Methodological Notes

This 2018 report is the 13th edition of the Renewables Global Status Report (GSR), which has been produced annually since 2005 (with the exception of 2008). Readers are directed to the previous GSR editions for historical details.

Most 2017 datai for national and global capacity, output, growth and investment portrayed in this report are preliminary. Where necessary, information and data that are conflicting, partial or older are reconciled by using reasoned expert judgment. Endnotes provide additional details, including references, supporting information and assumptions where relevant.

Each edition draws from thousands of published and unpublished references, including: official government sources; reports from international organisations and industry associations; input from the GSR community via hundreds of questionnaires submitted by country, regional and technology contributors as well as feedback from several rounds of formal and informal reviews; additional personal communications with scores of international experts; and a variety of electronic newsletters, news media and other sources.

Much of the data found in the GSR is built from the ground up by the authors with the aid of these resources. This often involves extrapolation of older data, based on recent changes in key countries within a sector or based on recent growth rates and global trends. Other data, often very specific and narrow in scope, come more-or-less prepared from third parties. The GSR attempts to synthesise these data points into a collective whole for the focus year.

The GSR endeavours to provide the best data available in each successive edition; as such, data should not be compared with previous versions of this report to ascertain year-by-year changes.

Notes on Establishing Renewable Energy Shares of Total Final Energy Consumption (TFEC)

1. Assumptions Related to Renewable Electricity Shares of TFEC

When estimating electricity consumption from renewable sources, the GSR must make certain assumptions about how much of the estimated gross output from renewable electricity generating resources actually reaches energy consumers, as part of total final energy consumption.

The IEA World Energy Statistics and Balances reports electricity output by individual technology. However, it does not report electricity consumption by technology – only total consumption of electricity.

The difference between gross output and final consumption is determined by:

The energy industry’s own-use, including electricity used for internal operations at power plants. This includes the power consumption of various internal loads, such as fans, pumps and pollution controls at thermal plants, and other uses such as electricity use in coal mining and fossil fuel refining.

Transmission and distribution losses that occur as electricity finds its way to consumers.

Industry’s own-use. The common method is to assume that the proportion of consumption by technology is equal to the proportion of output by technology. This is problematic because logic dictates that industry’s own-use cannot be proportionally the same for every generating technology. Further, industry’s own-use must be somewhat lower for some renewable generating technologies (particularly non-thermal renewables such as hydropower, solar PV and wind power) than is the case for fossil fuel and nuclear power technologies. Such thermal power plants consume significant amounts of electricity to meet their own internal energy requirements (see above).

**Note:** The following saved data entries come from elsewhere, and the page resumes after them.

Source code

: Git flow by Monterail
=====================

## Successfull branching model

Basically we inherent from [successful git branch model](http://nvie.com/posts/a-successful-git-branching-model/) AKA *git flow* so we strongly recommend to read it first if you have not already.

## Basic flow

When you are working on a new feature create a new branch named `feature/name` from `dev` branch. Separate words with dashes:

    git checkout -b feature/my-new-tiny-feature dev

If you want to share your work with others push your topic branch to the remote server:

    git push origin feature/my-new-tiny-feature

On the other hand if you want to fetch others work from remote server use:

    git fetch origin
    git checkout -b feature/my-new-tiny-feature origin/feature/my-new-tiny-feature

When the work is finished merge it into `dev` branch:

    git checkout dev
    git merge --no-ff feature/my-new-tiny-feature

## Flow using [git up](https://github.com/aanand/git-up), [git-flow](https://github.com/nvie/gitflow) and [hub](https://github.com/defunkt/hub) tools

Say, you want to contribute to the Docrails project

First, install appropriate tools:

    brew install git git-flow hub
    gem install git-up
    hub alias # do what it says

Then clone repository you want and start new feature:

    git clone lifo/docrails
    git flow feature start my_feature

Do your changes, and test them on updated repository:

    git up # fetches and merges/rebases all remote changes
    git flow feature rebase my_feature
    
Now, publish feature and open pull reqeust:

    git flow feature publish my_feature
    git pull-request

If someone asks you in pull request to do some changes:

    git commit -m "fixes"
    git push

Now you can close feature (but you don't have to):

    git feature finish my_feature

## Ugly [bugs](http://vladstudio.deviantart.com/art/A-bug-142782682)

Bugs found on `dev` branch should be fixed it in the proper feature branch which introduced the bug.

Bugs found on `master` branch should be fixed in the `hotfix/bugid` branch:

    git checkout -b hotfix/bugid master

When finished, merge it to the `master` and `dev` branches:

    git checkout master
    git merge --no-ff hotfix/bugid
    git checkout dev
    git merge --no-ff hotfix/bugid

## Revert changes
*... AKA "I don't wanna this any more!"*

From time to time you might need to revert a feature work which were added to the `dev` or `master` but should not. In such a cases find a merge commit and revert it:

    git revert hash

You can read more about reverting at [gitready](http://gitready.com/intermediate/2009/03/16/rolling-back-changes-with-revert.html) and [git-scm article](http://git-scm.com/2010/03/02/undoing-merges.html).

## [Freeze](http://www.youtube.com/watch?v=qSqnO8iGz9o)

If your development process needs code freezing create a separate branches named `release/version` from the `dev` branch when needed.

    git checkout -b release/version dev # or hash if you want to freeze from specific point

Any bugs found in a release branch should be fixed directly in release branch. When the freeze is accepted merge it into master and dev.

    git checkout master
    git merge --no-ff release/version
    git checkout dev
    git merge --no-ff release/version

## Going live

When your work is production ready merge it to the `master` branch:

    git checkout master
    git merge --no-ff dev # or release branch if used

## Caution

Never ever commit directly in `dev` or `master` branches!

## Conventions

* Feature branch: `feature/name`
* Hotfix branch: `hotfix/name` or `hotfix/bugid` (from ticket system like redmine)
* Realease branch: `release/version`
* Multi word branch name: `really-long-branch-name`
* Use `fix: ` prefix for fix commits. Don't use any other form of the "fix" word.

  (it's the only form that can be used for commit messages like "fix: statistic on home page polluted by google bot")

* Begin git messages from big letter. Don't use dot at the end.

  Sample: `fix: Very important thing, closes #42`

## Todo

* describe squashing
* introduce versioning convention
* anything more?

Therefore, the GSR has opted to apply differentiated “industry own-use” by generating technology. This differentiation is based on explicit technology-specific own-use (such as pumping at hydropower facilities) as well as on the apportioning of various categories of own-use by technology as deemed appropriate. For example, industry own-use of electricity at coal mines and oil refineries is attributed to fossil fuel generation.

Differentiated own-use by technology, combined with global average losses, are as follows: solar PV, ocean energy and wind power (8.5%); hydropower (9.6%); CSP (14.5%); and bio-power (15.5%). For comparison, the undifferentiated (universal) combined losses and industry own-use would be 16.7% of gross generation. Estimated technology-specific industry own-use of electricity from renewable sources is based on data for 2015 from IEA, World Energy Statistics and Balances, 2017 edition (Paris: 2017).

Transmission and distribution losses. Such losses may differ (on average) by generating technology. For example, hydropower plants often are located far from load centres, incurring higher than average transmission losses, whereas some solar PV generation may occur near to (or at) the point of consumption, incurring little (or zero) transmission losses. However, specific information by technology on a global scale is not available.

Therefore, the GSR has opted to apply a global average for transmission and distribution losses. Global average electricity losses are based on data for 2016, from IEA, World Energy Statistics and Balances, 2017 edition (Paris: 2017).

2. Significant Downward Revisions in Data for Traditional Use of Biomass in China

The renewable energy share of total final energy consumption provided in this edition of the GSR has changed significantly relative to previous years due mainly to a downward revision of data for traditional uses of biomass in China (data from IEA, World Energy Statistics and Balances 2017). As a result, the renewable energy share of TFEC is lower than it was in GSR 2017, as seen in Figure 1.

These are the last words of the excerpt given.